Aconteceu. Tinha um professor jovem, o Filipe Rocha da Silva, que ia para os copos com os alunos… e comecei a conhecer músicos.
Sempre no Porto?
Sim, já é a minha terra. Foi onde conheci o amor da minha vida (o designer Paulo Anciães Monteiro), com quem tive três filhos, e o Alexandre Soares, com quem fundei os Três Tristes Tigres e o projecto Osso Vaidoso.
Mas primeiro foram os Ban?
Foi quando a ideia de ser cantora se tornou séria, porque havia contrato discográfico. Antes estava nos Barbeleta, com quem fui ao concurso do Rock Rendez-Vous, e tinha entrado numa performance de uma artista plástica alemã, que estava fascinada com as mil e uma maneiras de cozinhar bacalhau. Desafiou-me para ir cantar sobre o mar ao Anikibobó, que era o bar da moda, na Ribeira, enquanto ela cozinhava num fogão de campismo. Tive uma lata bestial… e o João Loureiro, que já tinha os Ban, viu-me. Depois andou à minha procura para me convidar.
Foi um êxito?
Sim, mas estranho, porque foi tudo muito rápido. De repente havia material e estúdios fantásticos… tudo ao contrário do que faço agora, que é íntimo: o que as pessoas vêem é o mesmo que veriam se estivessem na sala da minha casa. Mas nessa época era tudo muito fabricado. Havia uma indústria forte por trás.
Isso deslumbrou-a?
Pelo contrário, senti que tudo fugia ao meu controlo. Gostei de gravar o primeiro disco, mas rapidamente percebi que queria fazer outras coisas.
Dava-se bem com eles?
Sim, mas eram todos demasiado certinhos para mim. Eu era mais agitada.
Muitas drogas e álcool?
Nunca fui de drogas, porque não gostei dos efeitos quando experimentei – e experimentei todas: punham-me paradinha ou paranóica. Álcool sim – até ter o meu primeiro filho, aos 26 anos, era uma esponja.
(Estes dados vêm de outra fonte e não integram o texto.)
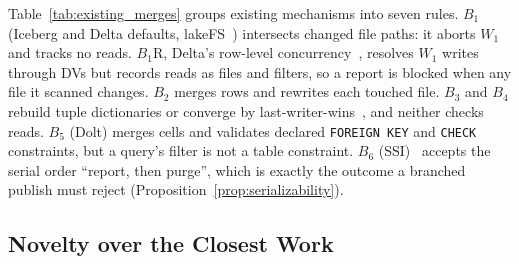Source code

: \documentclass[sigconf, nonacm]{acmart}
\begin{document}
Table~\ref{tab:existing_merges} groups existing mechanisms into seven rules. $B_1$ (Iceberg and Delta defaults, lakeFS~\cite{lakefs}) intersects changed file paths: it aborts $W_1$ and tracks no reads. $B_1\text{R}$, Delta's row-level concurrency~\cite{delta2024rowlevel, deltaconcurrency}, resolves $W_1$ writes through DVs but records reads as files and filters, so a report is blocked when any file it scanned changes. $B_2$ merges rows and rewrites each touched file. $B_3$ and $B_4$ rebuild tuple dictionaries or converge by last-writer-wins~\cite{almeida2024crdt}, and neither checks reads. $B_5$ (Dolt) merges cells and validates declared \texttt{FOREIGN KEY} and \texttt{CHECK} constraints, but a query's filter is not a table constraint. $B_6$ (SSI)~\cite{adya1999weak, cahill2008serializable} accepts the serial order ``report, then purge'', which is exactly the outcome a branched publish must reject (Proposition~\ref{prop:serializability}).

\subsection{Novelty over the Closest Work}
\label{sec:bg_novelty}
\end{document}

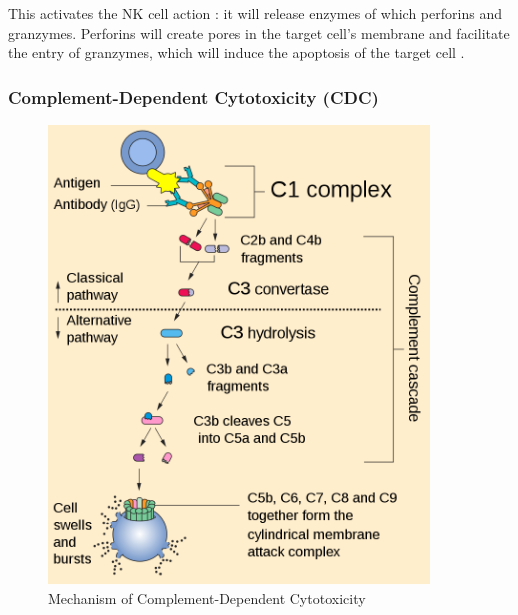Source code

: This activates the NK cell action : it will release enzymes of which perforins
and granzymes. Perforins will create pores in the target cell's membrane and 
facilitate the entry of granzymes, which will induce the apoptosis
of the target cell \cite{paul_molecular_2017}.

\subsubsection{Complement-Dependent Cytotoxicity (CDC)}

\begin{figure}[H]
    \begin{minipage}{0.49\textwidth}
        \centering
        \includegraphics[width=0.9\textwidth]{../Images/Complement_pathway.svg.png}
        \caption{Mechanism of Complement-Dependent Cytotoxicity}
        \label{fig:CDC_pathway}
    \end{minipage}\hfill
    \begin{minipage}{0.49\textwidth}
        \centering

\end{minipage}
\end{figure}
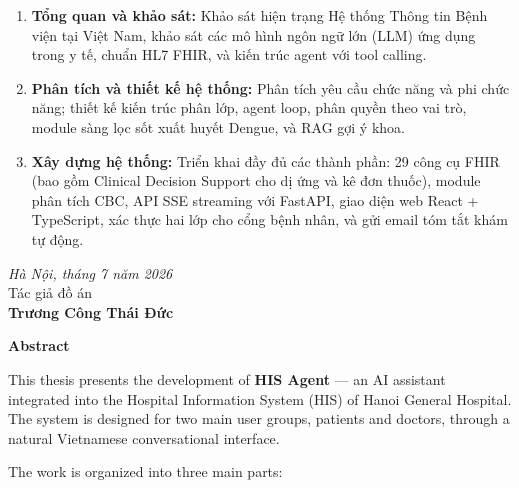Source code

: \documentclass[a4paper,13pt,3p,oneside]{report}
\theoremstyle{definition}
\theoremstyle{remark}
\theoremstyle{definition}
\begin{document}
\begin{enumerate}
\item \textbf{Tổng quan và khảo sát:} Khảo sát hiện trạng Hệ thống Thông tin Bệnh viện tại Việt Nam, khảo sát các mô hình ngôn ngữ lớn (LLM) ứng dụng trong y tế, chuẩn HL7 FHIR, và kiến trúc agent với tool calling.

\item \textbf{Phân tích và thiết kế hệ thống:} Phân tích yêu cầu chức năng và phi chức năng; thiết kế kiến trúc phân lớp, agent loop, phân quyền theo vai trò, module sàng lọc sốt xuất huyết Dengue, và RAG gợi ý khoa.

\item \textbf{Xây dựng hệ thống:} Triển khai đầy đủ các thành phần: 29 công cụ FHIR (bao gồm Clinical Decision Support cho dị ứng và kê đơn thuốc), module phân tích CBC, API SSE streaming với FastAPI, giao diện web React + TypeScript, xác thực hai lớp cho cổng bệnh nhân, và gửi email tóm tắt khám tự động.
\end{enumerate}

\hspace{0.5\textwidth}
\begin{minipage}{0.5\textwidth}
	\noindent\begin{center}
		\vspace{1cm}
		\textit{Hà Nội, tháng 7 năm 2026} \\
		Tác giả đồ án\\ \vspace{2cm}
		\textbf{Trương Công Thái Đức}
	\end{center}
\end{minipage}

\newpage
{}
\fontsize{22pt}{16pt}\selectfont
{\bfseries Abstract}
\fontsize{13pt}{16pt}\selectfont
\bigskip
\bigskip

This thesis presents the development of \textbf{HIS Agent} --- an AI assistant integrated into the Hospital Information System (HIS) of Hanoi General Hospital. The system is designed for two main user groups, patients and doctors, through a natural Vietnamese conversational interface.

The work is organized into three main parts:
\end{document}
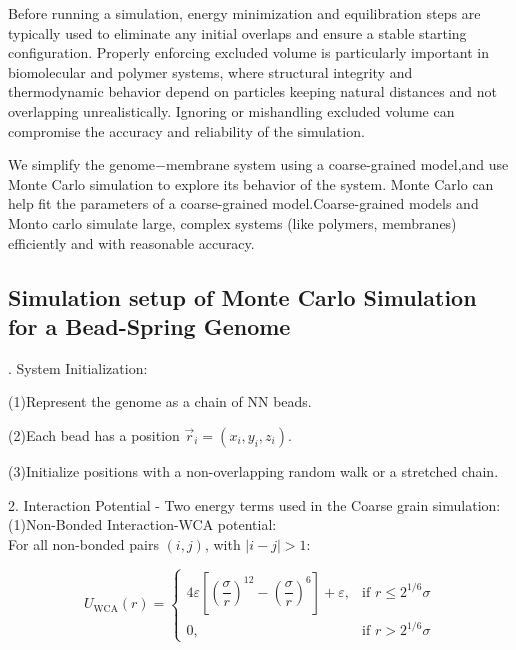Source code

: \documentclass[12pt]{article}
\begin{document}
\begin{flushleft}
Before running a simulation, energy minimization and equilibration steps are typically used to eliminate any initial overlaps and ensure a stable starting configuration. Properly enforcing excluded volume is particularly important in biomolecular and polymer systems, where structural integrity and thermodynamic behavior depend on particles keeping natural distances and not overlapping unrealistically. Ignoring or mishandling excluded volume can compromise the accuracy and reliability of the simulation.



We simplify the genome$-$membrane system using a coarse-grained model,and use Monte Carlo simulation to explore its behavior of the system. Monte Carlo can help fit the parameters of a coarse-grained model.Coarse-grained models and Monto carlo simulate large, complex systems (like polymers, membranes) efficiently and with reasonable accuracy.


\vspace{-1em} 

\subsection*{Simulation setup of Monte Carlo Simulation for a Bead-Spring Genome}
. System Initialization:

\setlength{\parindent}{6em} (1)Represent the genome as a chain of NN beads.

(2)Each bead has a position $\vec{r}_i = (x_i, y_i, z_i)$.

(3)Initialize positions with a non-overlapping random walk or a stretched chain.\\

\setlength{\parindent}{0pt}




2. Interaction Potential - Two energy terms used in the Coarse grain simulation:\\

\setlength{\parindent}{6em}(1)Non-Bonded Interaction-WCA potential:\\
\setlength{\parindent}{0pt}
\setlength{\parindent}{7em}For all non-bonded pairs $(i, j)$, with $|i - j| > 1$:
\setlength{\parindent}{0pt}

\begin{equation}
U_{\text{WCA}}(r) = 
\begin{cases}
4\varepsilon \left[ \left( \dfrac{\sigma}{r} \right)^{12} - \left( \dfrac{\sigma}{r} \right)^6 \right] + \varepsilon, & \text{if } r \leq 2^{1/6} \sigma \\
0, & \text{if } r > 2^{1/6} \sigma
\end{cases}
\end{equation}



\end{flushleft}
\end{document}
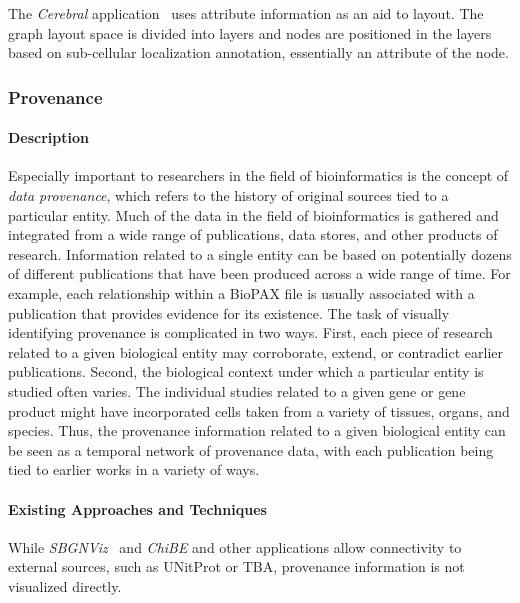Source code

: The \textit{Cerebral} application~\cite{Barsky2008cerebral} uses attribute information as an aid to layout. The graph layout space is divided into layers and nodes are positioned in the layers based  on sub-cellular localization annotation, essentially an attribute of the node.

\subsubsection*{Provenance}

\paragraph*{Description}
Especially important to researchers in the field of bioinformatics is the concept of \textit{data provenance}, which refers to the history of original sources tied to a particular entity.
Much of the data in the field of bioinformatics is gathered and integrated from a wide range of publications, data stores, and other products of research.
Information related to a single entity can be based on potentially dozens of different publications that have been produced across a wide range of time.
For example, each relationship within a BioPAX file is usually associated with a publication that provides evidence for its existence.
The task of visually identifying provenance is complicated in two ways.
First, each piece of research related to a given biological entity may corroborate, extend, or contradict earlier publications.
Second, the biological context under which a particular entity is studied often varies.
The individual studies related to a given gene or gene product might have incorporated cells taken from a variety of tissues, organs, and species.
Thus, the provenance information related to a given biological entity can be seen as a temporal network of provenance data, with each publication being tied to earlier works in a variety of ways.

\paragraph*{Existing Approaches and Techniques}
While \textit{SBGNViz}~\cite{SBGNViz2015} and \textit{ChiBE}\cite{Babur2010chibe} and other applications allow connectivity to external sources, such as UNitProt or TBA, provenance information is not visualized directly.


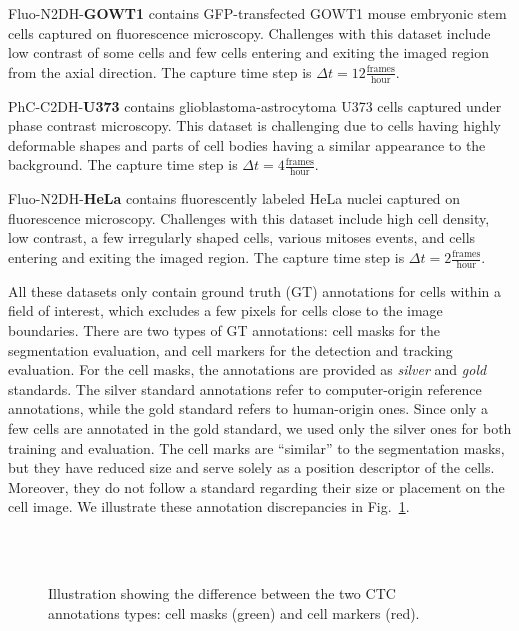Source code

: \documentclass{article}
\begin{document}
Fluo-N2DH-\textbf{GOWT1} contains GFP-transfected GOWT1 mouse embryonic stem cells captured on fluorescence microscopy. Challenges with this dataset include low contrast of some cells and few cells entering and exiting the imaged region from the axial direction. The capture time step is $\Delta t = 12 \frac{\text{frames}}{\text{hour}}$.

PhC-C2DH-\textbf{U373} contains glioblastoma-astrocytoma U373 cells captured under phase contrast microscopy. This dataset is challenging due to cells having highly deformable shapes and parts of cell bodies having a similar appearance to the background. The capture time step is $\Delta t = 4 \frac{\text{frames}}{\text{hour}}$.

Fluo-N2DH-\textbf{HeLa} contains fluorescently labeled HeLa nuclei captured on fluorescence microscopy. Challenges with this dataset include high cell density, low contrast, a few irregularly shaped cells, various mitoses events, and cells entering and exiting the imaged region. The capture time step is $\Delta t = 2 \frac{\text{frames}}{\text{hour}}$.

All these datasets only contain ground truth (GT) annotations for cells within a field of interest, which excludes a few pixels for cells close to the image boundaries. There are two types of GT annotations: cell masks for the segmentation evaluation, and cell markers for the detection and tracking evaluation. For the cell masks, the annotations are provided as \emph{silver} and \emph{gold} standards. The silver standard annotations refer to computer-origin reference annotations, while the gold standard refers to human-origin ones. Since only a few cells are annotated in the gold standard, we used only the silver ones for both training and evaluation. The cell marks are ``similar'' to the segmentation masks, but they have reduced size and serve solely as a position descriptor of the cells. Moreover, they do not follow a standard regarding their size or placement on the cell image. We illustrate these annotation discrepancies in Fig.~\ref{fig:comparsion_masks_marks}.

\begin{figure}[]
\centering
{} ~
 ~
 \vspace{0.1cm} \\
 ~
 ~
\caption[Illustration showing the difference between the two CTC annotations types.]{Illustration showing the difference between the two CTC~\cite{isbi} annotations types: cell masks (green) and cell markers (red).}
\label{fig:comparsion_masks_marks}
\end{figure}
\end{document}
Como conheceu o seu marido?
Não é marido: ele era casado quando nos conhecemos e eu nunca quis casar. Conheci-o através de amigos comuns, no café Nélia, em Esposende, onde tinha ido passar uns dias com o Paulo Abrunhosa e um amigo austríaco. Ele chegou, conversámos e senti que o conhecia desde sempre…
…E vieram os bebés?
Sim, o Hugo, que tem 26 anos. Depois fiz uma pausa de cinco, em que pensei deixá-lo filho único, como eu, mas mudei de ideias e tive gémeos.
Durante algum tempo, dedicou-se mais à família do que à música, não foi?
Sim, aproveitava não ter horários fixos para os levar à escola, às aulas de música e desporto… Mas nunca parei. Conheci a Regina Guimarães quando entrei num filme do marido dela, o Saguenail, recomendada pelo Rui Reininho.
Foi com ela que nasceram os Três Tristes Tigres.
Seguiu-se Osso Vaidoso, com Alexandre Soares, com quem depois gravou poemas de Alberto Pimenta.
Bruta é uma consequência?
A paixão pela poesia é antiga e nunca gostei de coisas certinhas e bem feitinhas: prefiro arte bruta. E um dia, depois de ler Ângelo de Lima e ver o ar de vagabundo que tinha, comecei a pensar se não haveria uma escrita bruta, escondida nos manicómios.
E os poetas suicidas vieram por acréscimo?
Sim, e porque os entendi melhor desde que, há dois anos, com a menopausa, andei deprimida. Nunca tinha escrito tanto: a tristeza inspira!